EXERCISE BRIEF —
Which lines of the entries contain the string "Focal"? Please find them and copy them.

[Saved data entries]
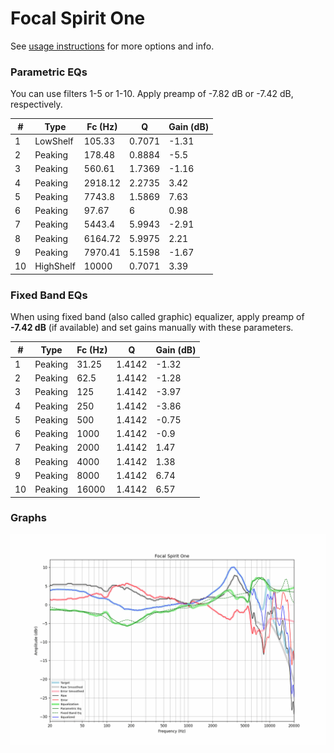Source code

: # Focal Spirit One
See [usage instructions](https://github.com/jaakkopasanen/AutoEq#usage) for more options and info.

### Parametric EQs
You can use filters 1-5 or 1-10. Apply preamp of -7.82 dB or -7.42 dB, respectively.

|   # | Type      |   Fc (Hz) |      Q |   Gain (dB) |
|-----|-----------|-----------|--------|-------------|
|   1 | LowShelf  |    105.33 | 0.7071 |       -1.31 |
|   2 | Peaking   |    178.48 | 0.8884 |       -5.5  |
|   3 | Peaking   |    560.61 | 1.7369 |       -1.16 |
|   4 | Peaking   |   2918.12 | 2.2735 |        3.42 |
|   5 | Peaking   |   7743.8  | 1.5869 |        7.63 |
|   6 | Peaking   |     97.67 | 6      |        0.98 |
|   7 | Peaking   |   5443.4  | 5.9943 |       -2.91 |
|   8 | Peaking   |   6164.72 | 5.9975 |        2.21 |
|   9 | Peaking   |   7970.41 | 5.1598 |       -1.67 |
|  10 | HighShelf |  10000    | 0.7071 |        3.39 |

### Fixed Band EQs
When using fixed band (also called graphic) equalizer, apply preamp of **-7.42 dB** (if available) and set gains manually with these parameters.

|   # | Type    |   Fc (Hz) |      Q |   Gain (dB) |
|-----|---------|-----------|--------|-------------|
|   1 | Peaking |     31.25 | 1.4142 |       -1.32 |
|   2 | Peaking |     62.5  | 1.4142 |       -1.28 |
|   3 | Peaking |    125    | 1.4142 |       -3.97 |
|   4 | Peaking |    250    | 1.4142 |       -3.86 |
|   5 | Peaking |    500    | 1.4142 |       -0.75 |
|   6 | Peaking |   1000    | 1.4142 |       -0.9  |
|   7 | Peaking |   2000    | 1.4142 |        1.47 |
|   8 | Peaking |   4000    | 1.4142 |        1.38 |
|   9 | Peaking |   8000    | 1.4142 |        6.74 |
|  10 | Peaking |  16000    | 1.4142 |        6.57 |

### Graphs
![](./Focal%20Spirit%20One.png)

WORKED SOLUTION —
: # Focal Spirit One
![](./Focal%20Spirit%20One.png)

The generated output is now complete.